Evaluate $\displaystyle \int_0^1 (1 - x^2)\, \mathrm dx$ and $\displaystyle \int_0^1 (x^2 - 1)\, \mathrm dx$ .

Solution. Using the linearity of integration

$\begin{aligned} \int_0^1(1-x^2 )\, \mathrm dx &= \int_0^1 x^0\, \mathrm dx - \int_0^1 x^2\, \mathrm dx \\ &= \frac 1{0+1} - \frac 1{2+1} \\ &= \frac 23.\end{aligned}$

By Theorem 2,

$\begin{aligned} \int_0^1(x^2 - 1)\, \mathrm dx &= -\int_0^1(1-x^2 )\, \mathrm dx = -\frac 23.\end{aligned}$

If, instead, we graphed $y = x^2 - 1$ , the corresponding shaded region would lie below the $x$ -axis.

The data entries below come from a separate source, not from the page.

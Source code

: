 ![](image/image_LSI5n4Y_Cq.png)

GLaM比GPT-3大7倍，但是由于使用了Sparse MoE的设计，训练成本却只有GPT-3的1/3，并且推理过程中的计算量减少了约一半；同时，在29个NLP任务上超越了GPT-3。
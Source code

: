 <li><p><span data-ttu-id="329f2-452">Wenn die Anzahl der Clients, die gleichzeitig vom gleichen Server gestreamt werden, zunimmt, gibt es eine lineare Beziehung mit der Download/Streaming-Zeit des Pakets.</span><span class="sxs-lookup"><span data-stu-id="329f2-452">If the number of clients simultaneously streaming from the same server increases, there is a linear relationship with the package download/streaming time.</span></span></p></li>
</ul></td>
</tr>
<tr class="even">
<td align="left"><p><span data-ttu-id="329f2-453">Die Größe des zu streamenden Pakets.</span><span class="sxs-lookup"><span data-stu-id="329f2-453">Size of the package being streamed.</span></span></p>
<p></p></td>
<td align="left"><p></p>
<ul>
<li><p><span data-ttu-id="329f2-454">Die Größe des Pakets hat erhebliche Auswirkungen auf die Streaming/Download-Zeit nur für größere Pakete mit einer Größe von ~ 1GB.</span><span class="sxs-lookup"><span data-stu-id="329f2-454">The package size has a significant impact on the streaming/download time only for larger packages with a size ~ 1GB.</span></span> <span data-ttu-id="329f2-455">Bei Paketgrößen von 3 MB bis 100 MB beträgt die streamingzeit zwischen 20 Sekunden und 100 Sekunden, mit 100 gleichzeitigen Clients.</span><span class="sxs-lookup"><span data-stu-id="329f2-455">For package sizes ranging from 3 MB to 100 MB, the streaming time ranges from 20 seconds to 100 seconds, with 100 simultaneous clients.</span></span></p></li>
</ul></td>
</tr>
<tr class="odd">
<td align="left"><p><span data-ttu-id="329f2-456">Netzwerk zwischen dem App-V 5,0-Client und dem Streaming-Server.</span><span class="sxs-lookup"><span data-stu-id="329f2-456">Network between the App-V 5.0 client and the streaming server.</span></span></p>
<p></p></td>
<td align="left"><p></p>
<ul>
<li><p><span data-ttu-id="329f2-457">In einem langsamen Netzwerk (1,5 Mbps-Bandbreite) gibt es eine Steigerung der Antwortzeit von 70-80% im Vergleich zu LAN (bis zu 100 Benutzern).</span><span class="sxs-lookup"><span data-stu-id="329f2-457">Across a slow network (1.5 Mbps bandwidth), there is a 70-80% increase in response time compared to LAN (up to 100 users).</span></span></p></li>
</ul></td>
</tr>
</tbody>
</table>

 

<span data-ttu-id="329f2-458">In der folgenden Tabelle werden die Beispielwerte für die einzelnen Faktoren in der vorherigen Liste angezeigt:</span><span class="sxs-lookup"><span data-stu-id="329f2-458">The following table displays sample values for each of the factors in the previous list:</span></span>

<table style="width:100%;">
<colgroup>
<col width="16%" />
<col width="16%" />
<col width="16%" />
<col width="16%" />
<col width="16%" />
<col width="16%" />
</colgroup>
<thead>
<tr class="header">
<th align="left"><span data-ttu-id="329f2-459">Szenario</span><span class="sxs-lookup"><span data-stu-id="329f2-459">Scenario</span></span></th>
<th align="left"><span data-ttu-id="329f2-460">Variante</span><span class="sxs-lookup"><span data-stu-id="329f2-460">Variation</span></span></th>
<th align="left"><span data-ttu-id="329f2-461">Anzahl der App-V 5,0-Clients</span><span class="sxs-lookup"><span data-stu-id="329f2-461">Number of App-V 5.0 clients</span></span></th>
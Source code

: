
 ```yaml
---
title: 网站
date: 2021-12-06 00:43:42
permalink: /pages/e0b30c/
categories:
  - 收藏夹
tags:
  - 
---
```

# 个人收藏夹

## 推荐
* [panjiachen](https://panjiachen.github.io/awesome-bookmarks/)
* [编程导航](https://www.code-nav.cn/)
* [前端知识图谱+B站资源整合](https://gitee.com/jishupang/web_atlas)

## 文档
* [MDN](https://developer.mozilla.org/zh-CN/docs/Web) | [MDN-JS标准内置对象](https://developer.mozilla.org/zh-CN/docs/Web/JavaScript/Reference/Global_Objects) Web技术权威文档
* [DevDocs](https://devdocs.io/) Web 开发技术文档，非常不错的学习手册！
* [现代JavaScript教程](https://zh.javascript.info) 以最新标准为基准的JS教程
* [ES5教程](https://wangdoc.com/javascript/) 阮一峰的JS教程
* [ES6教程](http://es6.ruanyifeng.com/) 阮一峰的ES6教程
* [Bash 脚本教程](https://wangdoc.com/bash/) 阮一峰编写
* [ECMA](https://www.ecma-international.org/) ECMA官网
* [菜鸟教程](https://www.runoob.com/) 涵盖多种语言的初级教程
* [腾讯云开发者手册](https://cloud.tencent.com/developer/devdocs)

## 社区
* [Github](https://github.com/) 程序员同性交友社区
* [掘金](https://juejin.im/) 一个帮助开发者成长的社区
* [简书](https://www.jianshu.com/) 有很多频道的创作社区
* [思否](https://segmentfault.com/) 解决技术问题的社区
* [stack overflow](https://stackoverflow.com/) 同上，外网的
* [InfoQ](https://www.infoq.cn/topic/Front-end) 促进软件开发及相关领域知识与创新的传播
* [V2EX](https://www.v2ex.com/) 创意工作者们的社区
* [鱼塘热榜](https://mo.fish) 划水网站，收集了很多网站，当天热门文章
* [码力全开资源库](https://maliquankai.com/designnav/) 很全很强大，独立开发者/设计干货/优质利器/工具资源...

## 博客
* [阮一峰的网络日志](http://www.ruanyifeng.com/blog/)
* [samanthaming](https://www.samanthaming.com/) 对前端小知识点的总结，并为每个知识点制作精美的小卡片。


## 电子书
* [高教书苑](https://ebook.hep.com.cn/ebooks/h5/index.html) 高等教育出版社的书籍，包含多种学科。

Furthermore, it would have an area of $2/3$ units².

Hence, strictly speaking, the integral only accounts for the signed area, which is positive if $y = f(x)$ lies above the $x$ -axis, and negative if $y = f(x)$ lies below the $x$ -axis.

In many ways, integration was formulated to answer problems in physics.

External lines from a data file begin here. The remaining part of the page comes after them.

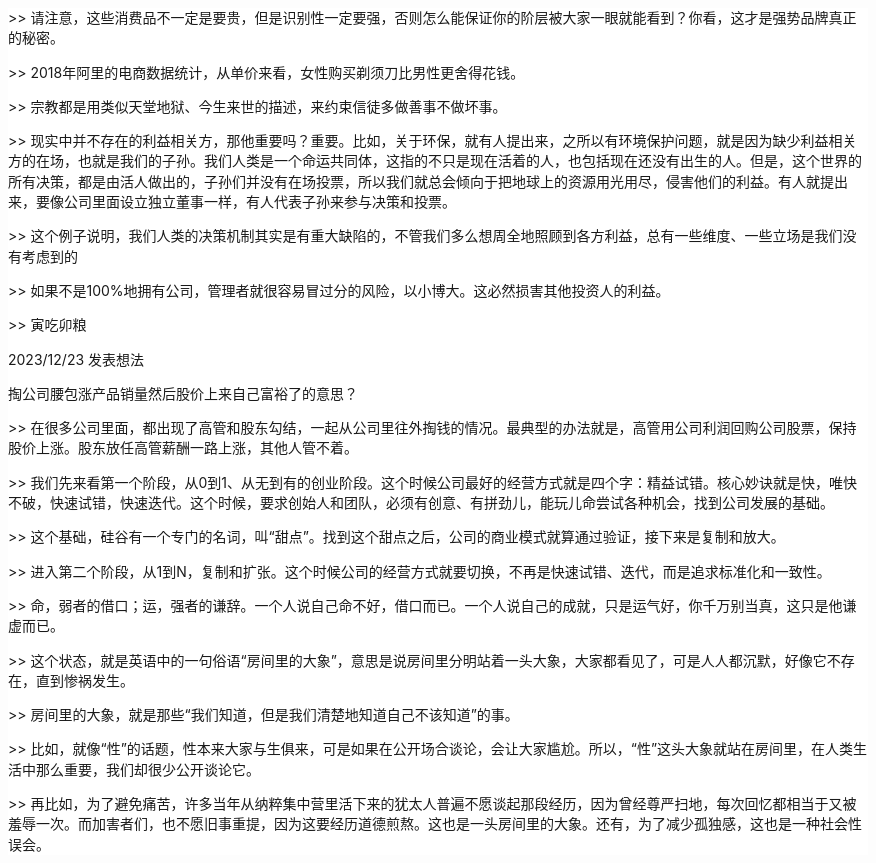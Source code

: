  

\>> 请注意，这些消费品不一定是要贵，但是识别性一定要强，否则怎么能保证你的阶层被大家一眼就能看到？你看，这才是强势品牌真正的秘密。

 

\>> 2018年阿里的电商数据统计，从单价来看，女性购买剃须刀比男性更舍得花钱。

 

\>> 宗教都是用类似天堂地狱、今生来世的描述，来约束信徒多做善事不做坏事。

 

\>> 现实中并不存在的利益相关方，那他重要吗？重要。比如，关于环保，就有人提出来，之所以有环境保护问题，就是因为缺少利益相关方的在场，也就是我们的子孙。我们人类是一个命运共同体，这指的不只是现在活着的人，也包括现在还没有出生的人。但是，这个世界的所有决策，都是由活人做出的，子孙们并没有在场投票，所以我们就总会倾向于把地球上的资源用光用尽，侵害他们的利益。有人就提出来，要像公司里面设立独立董事一样，有人代表子孙来参与决策和投票。

 

\>> 这个例子说明，我们人类的决策机制其实是有重大缺陷的，不管我们多么想周全地照顾到各方利益，总有一些维度、一些立场是我们没有考虑到的

 

\>> 如果不是100%地拥有公司，管理者就很容易冒过分的风险，以小博大。这必然损害其他投资人的利益。

 

\>> 寅吃卯粮

 

2023/12/23 发表想法

掏公司腰包涨产品销量然后股价上来自己富裕了的意思？

\>> 在很多公司里面，都出现了高管和股东勾结，一起从公司里往外掏钱的情况。最典型的办法就是，高管用公司利润回购公司股票，保持股价上涨。股东放任高管薪酬一路上涨，其他人管不着。

 

\>> 我们先来看第一个阶段，从0到1、从无到有的创业阶段。这个时候公司最好的经营方式就是四个字：精益试错。核心妙诀就是快，唯快不破，快速试错，快速迭代。这个时候，要求创始人和团队，必须有创意、有拼劲儿，能玩儿命尝试各种机会，找到公司发展的基础。

 

\>> 这个基础，硅谷有一个专门的名词，叫“甜点”。找到这个甜点之后，公司的商业模式就算通过验证，接下来是复制和放大。

 

\>> 进入第二个阶段，从1到N，复制和扩张。这个时候公司的经营方式就要切换，不再是快速试错、迭代，而是追求标准化和一致性。

 

\>> 命，弱者的借口；运，强者的谦辞。一个人说自己命不好，借口而已。一个人说自己的成就，只是运气好，你千万别当真，这只是他谦虚而已。

 

\>> 这个状态，就是英语中的一句俗语“房间里的大象”，意思是说房间里分明站着一头大象，大家都看见了，可是人人都沉默，好像它不存在，直到惨祸发生。

 

\>> 房间里的大象，就是那些“我们知道，但是我们清楚地知道自己不该知道”的事。

 

\>> 比如，就像“性”的话题，性本来大家与生俱来，可是如果在公开场合谈论，会让大家尴尬。所以，“性”这头大象就站在房间里，在人类生活中那么重要，我们却很少公开谈论它。

 

\>> 再比如，为了避免痛苦，许多当年从纳粹集中营里活下来的犹太人普遍不愿谈起那段经历，因为曾经尊严扫地，每次回忆都相当于又被羞辱一次。而加害者们，也不愿旧事重提，因为这要经历道德煎熬。这也是一头房间里的大象。还有，为了减少孤独感，这也是一种社会性误会。

 
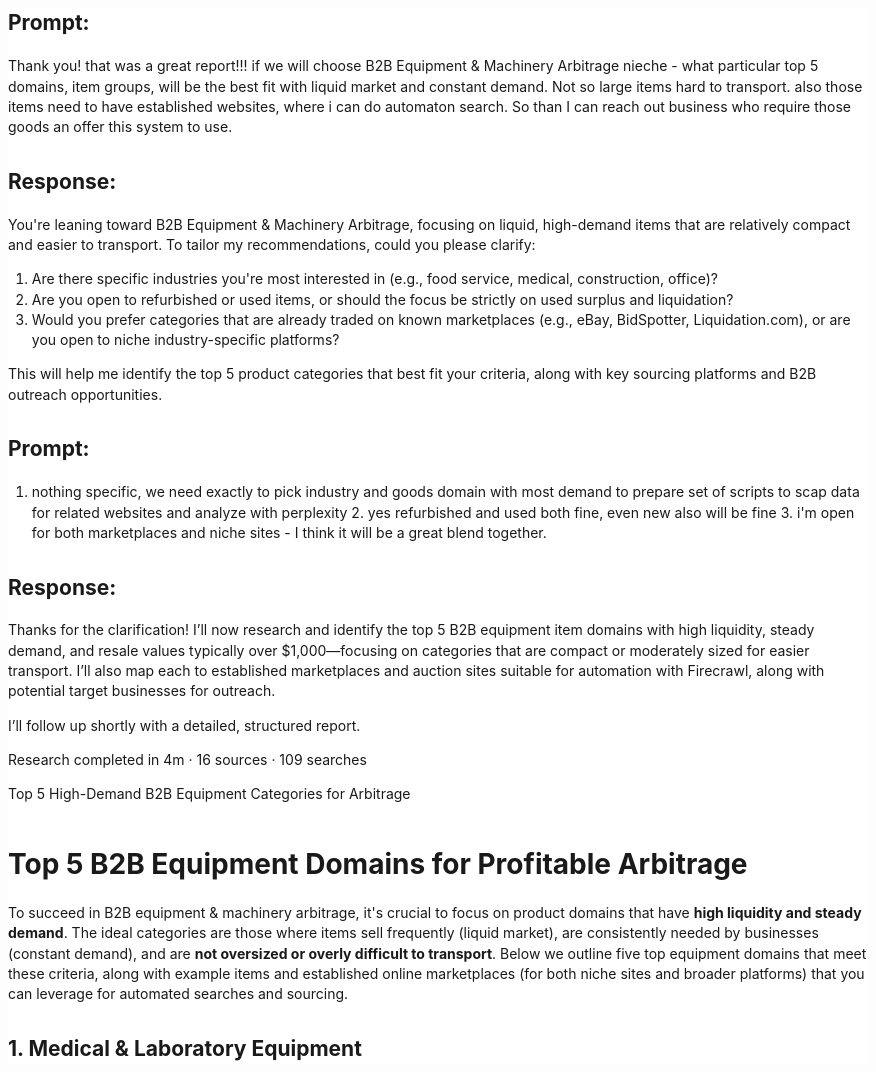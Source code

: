## Prompt:
Thank you! that was a great report!!! if we will choose B2B Equipment & Machinery Arbitrage nieche - what particular top 5 domains, item groups, will be the best fit with liquid market and constant demand. Not so large items hard to transport. also those items need to have established websites, where i can do automaton search. So than I can reach out business who require those goods an offer this system to use.

## Response:
You're leaning toward B2B Equipment & Machinery Arbitrage, focusing on liquid, high-demand items that are relatively compact and easier to transport. To tailor my recommendations, could you please clarify:

1.  Are there specific industries you're most interested in (e.g., food service, medical, construction, office)?
2.  Are you open to refurbished or used items, or should the focus be strictly on used surplus and liquidation?
3.  Would you prefer categories that are already traded on known marketplaces (e.g., eBay, BidSpotter, Liquidation.com), or are you open to niche industry-specific platforms?

This will help me identify the top 5 product categories that best fit your criteria, along with key sourcing platforms and B2B outreach opportunities.

## Prompt:
1. nothing specific, we need exactly to pick industry and goods domain  with most demand to prepare set of scripts to scap data for related websites and analyze with perplexity 2. yes refurbished and used both fine, even new also will be fine 3. i'm open for both marketplaces and niche sites -  I think it will be a great blend together.

## Response:
Thanks for the clarification! I’ll now research and identify the top 5 B2B equipment item domains with high liquidity, steady demand, and resale values typically over $1,000—focusing on categories that are compact or moderately sized for easier transport. I’ll also map each to established marketplaces and auction sites suitable for automation with Firecrawl, along with potential target businesses for outreach.

I’ll follow up shortly with a detailed, structured report.

Research completed in 4m · 16 sources · 109 searches

Top 5 High-Demand B2B Equipment Categories for Arbitrage

Top 5 B2B Equipment Domains for Profitable Arbitrage
====================================================

To succeed in B2B equipment & machinery arbitrage, it's crucial to focus on product domains that have **high liquidity and steady demand**. The ideal categories are those where items sell frequently (liquid market), are consistently needed by businesses (constant demand), and are **not oversized or overly difficult to transport**. Below we outline five top equipment domains that meet these criteria, along with example items and established online marketplaces (for both niche sites and broader platforms) that you can leverage for automated searches and sourcing.

1\. Medical & Laboratory Equipment
----------------------------------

Definition 2. Sir Isaac Newton used calculus to formulate the connections between displacement $s(T)$ , velocity $v(T)$ , and acceleration $a(T)$ at time $T$ as follows:

$\begin{aligned} s(T) &:= s(0) + \int_0^T v(t)\, \mathrm dt, \\ v(T) &:= v(0) + \int_0^T a(t)\, \mathrm dt. \end{aligned}$

We remark that these definitions agree with the usual velocity-time graph (for displacement) and the acceleration-time graph (for velocity), where we calculate the desired quantities by evaluating the areas under the graphs (hence, corresponding with the integral formulation)

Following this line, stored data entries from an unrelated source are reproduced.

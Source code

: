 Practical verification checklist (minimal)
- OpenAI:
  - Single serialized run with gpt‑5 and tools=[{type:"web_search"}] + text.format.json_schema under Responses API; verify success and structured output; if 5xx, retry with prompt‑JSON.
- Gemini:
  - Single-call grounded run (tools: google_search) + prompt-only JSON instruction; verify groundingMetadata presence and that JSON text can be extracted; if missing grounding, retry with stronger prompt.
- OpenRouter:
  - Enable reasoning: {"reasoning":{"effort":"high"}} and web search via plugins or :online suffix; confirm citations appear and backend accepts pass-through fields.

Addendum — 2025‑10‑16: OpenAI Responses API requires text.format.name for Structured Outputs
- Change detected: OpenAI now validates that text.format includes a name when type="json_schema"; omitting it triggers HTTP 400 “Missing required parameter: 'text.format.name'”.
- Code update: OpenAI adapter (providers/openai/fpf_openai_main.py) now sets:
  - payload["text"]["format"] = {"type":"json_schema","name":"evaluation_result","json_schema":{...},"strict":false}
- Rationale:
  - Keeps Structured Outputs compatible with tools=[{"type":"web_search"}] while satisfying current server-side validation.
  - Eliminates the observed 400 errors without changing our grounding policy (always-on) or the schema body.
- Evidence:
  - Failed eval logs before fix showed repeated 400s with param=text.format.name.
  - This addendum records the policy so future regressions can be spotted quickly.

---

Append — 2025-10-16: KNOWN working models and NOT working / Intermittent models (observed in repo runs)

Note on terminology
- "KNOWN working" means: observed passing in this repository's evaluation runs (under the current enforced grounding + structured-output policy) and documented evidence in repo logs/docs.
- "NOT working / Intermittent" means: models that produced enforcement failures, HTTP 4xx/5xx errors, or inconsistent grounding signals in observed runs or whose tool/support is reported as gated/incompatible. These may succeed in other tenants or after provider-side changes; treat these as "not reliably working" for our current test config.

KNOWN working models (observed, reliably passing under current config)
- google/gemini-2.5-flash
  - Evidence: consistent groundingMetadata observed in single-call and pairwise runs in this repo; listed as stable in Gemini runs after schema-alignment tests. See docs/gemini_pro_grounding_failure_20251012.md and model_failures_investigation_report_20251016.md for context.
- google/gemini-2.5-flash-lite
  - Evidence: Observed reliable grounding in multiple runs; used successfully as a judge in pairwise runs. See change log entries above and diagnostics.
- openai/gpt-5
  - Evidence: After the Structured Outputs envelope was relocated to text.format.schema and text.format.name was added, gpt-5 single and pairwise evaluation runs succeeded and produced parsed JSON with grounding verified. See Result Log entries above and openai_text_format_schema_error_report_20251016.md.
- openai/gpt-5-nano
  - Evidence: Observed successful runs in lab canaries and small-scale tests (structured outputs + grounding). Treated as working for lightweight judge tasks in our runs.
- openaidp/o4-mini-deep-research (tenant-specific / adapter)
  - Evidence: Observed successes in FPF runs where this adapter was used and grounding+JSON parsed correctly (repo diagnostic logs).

He was interested in the special case when $a(t)$ is a constant number, namely $a(t) \approx -9.81 =: g$ , known as the gravitational acceleration near the surface of Earth.

Theorem 3. Given constants $s_0, v_0, a_0$ , suppose

$s(0) = s_0, \quad v(0) = v_0, \quad a(t) = a_0$ .

Then

$v(T) = v_0 + a_0 T, \quad s(T) = s_0 + v_0 T + \frac 12 a_0 T^2.$

Furthermore, $v(T)^2 = v_0^2 + 2a_0 \cdot (s(T) - s_0)$ .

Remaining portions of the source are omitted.